Semi-deterministic output even though randon_state is set
Hello everybody,
While adding some tests to a project of mine, I noticed some really weird behaviour. Two different instances initialised with the same parameters (including random_state) output a different result for fit_transform during an execution. But when running the program again, the output does not change.
Am I missing something obvious? Or has anybody an idea why this is happening. Thanks for looking into it.
Reproduction Steps
import umap
din = [[39.715797424316406, 5.328598499298096],
[40.119140625, 6.10653018951416],
[39.6290283203125, 6.134637832641602],
[39.19687271118164, 5.85951566696167],
[9.60939884185791, 9.586419105529785],
[-6.015710353851318, -11.25406265258789],
[9.012431144714355, 8.989534378051758],
[9.283456802368164, 9.261088371276855],
[-5.681527614593506, -10.919998168945312],
[-5.479494571685791, -10.71765422821045]]
a = umap.UMAP(random_state=42, n_neighbors=2, n_components=2).fit_transform(din).tolist()
b = umap.UMAP(random_state=42, n_neighbors=2, n_components=2).fit_transform(din).tolist()
print(a)
print(b)
assert a == b
with the output being:
/Users/op/.pyenv/versions/3.9.18/lib/python3.9/site-packages/umap/umap_.py:1945: UserWarning: n_jobs value 1 overridden to 1 by setting random_state.
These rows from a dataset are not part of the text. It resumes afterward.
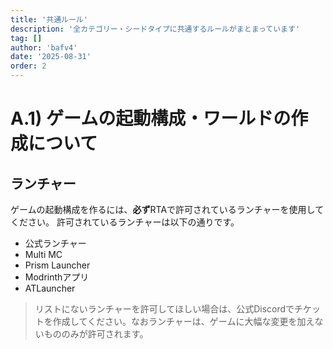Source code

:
 ```yaml
---
title: '共通ルール'
description: '全カテゴリー・シードタイプに共通するルールがまとまっています'
tag: []
author: 'bafv4'
date: '2025-08-31'
order: 2
---
```


# A.1) ゲームの起動構成・ワールドの作成について

## ランチャー
ゲームの起動構成を作るには、**必ず**RTAで許可されているランチャーを使用してください。
許可されているランチャーは以下の通りです。
- 公式ランチャー
- Multi MC
- Prism Launcher
- Modrinthアプリ
- ATLauncher

> リストにないランチャーを許可してほしい場合は、公式Discordでチケットを作成してください。なおランチャーは、ゲームに大幅な変更を加えないもののみが許可されます。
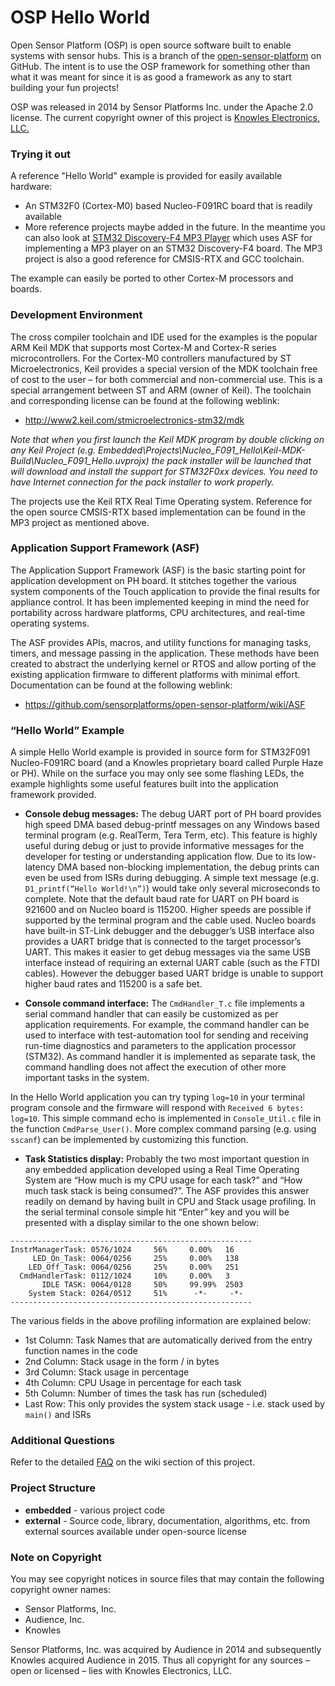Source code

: # OSP Hello World
Open Sensor Platform (OSP) is open source software built to enable systems with sensor hubs. This is a branch of the [open-sensor-platform](https://github.com/sensorplatforms/open-sensor-platform) on GitHub. The intent is to use the OSP framework for something other than what it was meant for since it is as good a framework as any to start building your fun projects!

OSP was released in 2014 by Sensor Platforms Inc. under the Apache 2.0 license. The current copyright owner of this project is [Knowles Electronics, LLC.](www.knowles.com)

### Trying it out

A reference "Hello World" example is provided for easily available hardware: 
  * An STM32F0 (Cortex-M0) based Nucleo-F091RC board that is readily available
  * More reference projects maybe added in the future. In the meantime you can also look at [STM32 Discovery-F4 MP3 Player](https://github.com/vermar/open-sensor-platform/tree/CMSIS-RTX/embedded/projects/Discovery_F4_MP3) which uses ASF for implementing a MP3 player on an STM32 Discovery-F4 board. The MP3 project is also a good reference for CMSIS-RTX and GCC toolchain.

The example can easily be ported to other Cortex-M processors and boards.

### Development Environment

The cross compiler toolchain and IDE used for the examples is the popular ARM Keil MDK that supports most Cortex-M and Cortex-R series microcontrollers. For the Cortex-M0 controllers manufactured by ST Microelectronics, Keil provides a special version of the MDK toolchain free of cost to the user – for both commercial and non-commercial use. This is a special arrangement between ST and ARM (owner of Keil). The toolchain and corresponding license can be found at the following weblink:

  * http://www2.keil.com/stmicroelectronics-stm32/mdk

*Note that when you first launch the Keil MDK program by double clicking on any Keil Project (e.g. Embedded\Projects\Nucleo_F091_Hello\Keil-MDK-Build\Nucleo_F091_Hello.uvprojx) the pack installer will be launched that will download and install the support for STM32F0xx devices. You need to have Internet connection for the pack installer to work properly.*

The projects use the Keil RTX Real Time Operating system. Reference for the open source CMSIS-RTX based implementation can be found in the MP3 project as mentioned above.

### Application Support Framework (ASF)

The Application Support Framework (ASF) is the basic starting point for application development on PH board. It stitches together the various system components of the Touch application to provide the final results for appliance control. It has been implemented keeping in mind the need for portability across hardware platforms, CPU architectures, and real-time operating systems.

The ASF provides APIs, macros, and utility functions for managing tasks, timers, and message passing in the application. These methods have been created to abstract the underlying kernel or RTOS and allow porting of the existing application firmware to different platforms with minimal effort. Documentation can be found at the following weblink:

  * https://github.com/sensorplatforms/open-sensor-platform/wiki/ASF

### “Hello World” Example

A simple Hello World example is provided in source form for STM32F091 Nucleo-F091RC board (and a Knowles proprietary board called Purple Haze or PH). While on the surface you may only see some flashing LEDs, the example highlights some useful features built into the application framework provided.

  * **Console debug messages:** The debug UART port of PH board provides high speed DMA based debug-printf messages on any Windows based terminal program (e.g. RealTerm, Tera Term, etc). This feature is highly useful during debug or just to provide informative messages for the developer for testing or understanding application flow. Due to its low-latency DMA based non-blocking implementation, the debug prints can even be used from ISRs during debugging. A simple text message (e.g. `D1_printf(“Hello World!\n”)`) would take only several microseconds to complete. Note that the default baud rate for UART on PH board is 921600 and on Nucleo board is 115200. Higher speeds are possible if supported by the terminal program and the cable used. Nucleo boards have built-in ST-Link debugger and the debugger’s USB interface also provides a UART bridge that is connected to the target processor’s UART. This makes it easier to get debug messages via the same USB interface instead of requiring an external UART cable (such as the FTDI cables). However the debugger based UART bridge is unable to support higher baud rates and 115200 is a safe bet.

  * **Console command interface:** The `CmdHandler_T.c` file implements a serial command handler that can easily be customized as per application requirements. For example, the command handler can be used to interface with test-automation tool for sending and receiving run-time diagnostics and parameters to the application processor (STM32). As command handler it is implemented as separate task, the command handling does not affect the execution of other more important tasks in the system.
  
  In the Hello World application you can try typing `log=10` in your terminal program console and the firmware will respond with `Received 6 bytes: log=10`. This simple command echo is implemented in `Console_Util.c` file in the function `CmdParse_User()`. More complex command parsing (e.g. using `sscanf`) can be implemented by customizing this function.

  * **Task Statistics display:** Probably the two most important question in any embedded application developed using a Real Time Operating System are “How much is my CPU usage for each task?” and “How much task stack is being consumed?”. The ASF provides this answer readily on demand by having built in CPU and Stack usage profiling. In the serial terminal console simple hit “Enter” key and you will be presented with a display similar to the one shown below:
```
------------------------------------------------------
InstrManagerTask: 0576/1024     56%     0.00%   16
     LED_On_Task: 0064/0256     25%     0.00%   138
    LED_Off_Task: 0064/0256     25%     0.00%   251
  CmdHandlerTask: 0112/1024     10%     0.00%   3
       IDLE TASK: 0064/0128     50%     99.99%  2503
    System Stack: 0264/0512     51%      -*-     -*-
------------------------------------------------------
```
  The various fields in the above profiling information are explained below:
  * 1st Column: Task Names that are automatically derived from the entry function names in the code
  * 2nd Column: Stack usage in the form <current-usage>/<max-stack-size> in bytes
  * 3rd Column: Stack usage in percentage
  * 4th Column: CPU Usage in percentage for each task
  * 5th Column: Number of times the task has run (scheduled)
  * Last Row: This only provides the system stack usage - i.e. stack used by `main()` and ISRs

### Additional Questions

Refer to the detailed [FAQ](https://github.com/sensorplatforms/open-sensor-platform/wiki) on the wiki section of this project.

### Project Structure
  * **embedded** - various project code 
  * **external** - Source code, library, documentation, algorithms, etc. from external sources available under open-source license

### Note on Copyright

You may see copyright notices in source files that may contain the following copyright owner names:
  * Sensor Platforms, Inc.
  * Audience, Inc.
  * Knowles

Sensor Platforms, Inc. was acquired by Audience in 2014 and subsequently Knowles acquired Audience in 2015. Thus all copyright for any sources – open or licensed – lies with Knowles Electronics, LLC.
Use no seed for parallelism.
warn(f"n_jobs value {self.n_jobs} overridden to 1 by setting random_state. Use no seed for parallelism.")
/Users/op/.pyenv/versions/3.9.18/lib/python3.9/site-packages/umap/umap_.py:1945: UserWarning: n_jobs value 1 overridden to 1 by setting random_state. Use no seed for parallelism.
warn(f"n_jobs value {self.n_jobs} overridden to 1 by setting random_state. Use no seed for parallelism.")
[[20.164154052734375, 1.3494281768798828], [21.097431182861328, 0.2964009642601013], [20.777090072631836, 0.6684482097625732], [20.44692611694336, 1.0685573816299438], [11.67434310913086, 17.12160301208496], [-3.4501354694366455, 15.270648002624512], [11.07783031463623, 17.718942642211914], [11.350298881530762, 17.448848724365234], [-3.1171295642852783, 15.60583209991455], [-2.912529230117798, 15.80562973022461]]
[[4.337563514709473, 8.263677597045898], [3.3291709423065186, 7.28176212310791], [3.681276798248291, 7.623903751373291], [4.056679725646973, 7.981446743011475], [-2.7793023586273193, 16.567930221557617], [8.226690292358398, -1.6328837871551514], [-3.3761720657348633, 17.164905548095703], [-3.1042020320892334, 16.89451026916504], [7.8915557861328125, -1.2999401092529297], [7.691712379455566, -1.0954537391662598]]
Traceback (most recent call last):
File "/Users/op/Documents/ETHZ/IVIA/umap-test/umap-lol.py", line 21, in <module>
assert a == b
AssertionError
Versions
joblib==1.3.2
llvmlite==0.42.0
numba==0.59.1
numpy==1.26.4
pynndescent==0.5.12
scikit-learn==1.4.1.post1
scipy==1.12.0
threadpoolctl==3.4.0
tqdm==4.66.2
umap-learn==0.5.6
Note that umap is directly installed from github but behaviour stays the same if installed via pypi.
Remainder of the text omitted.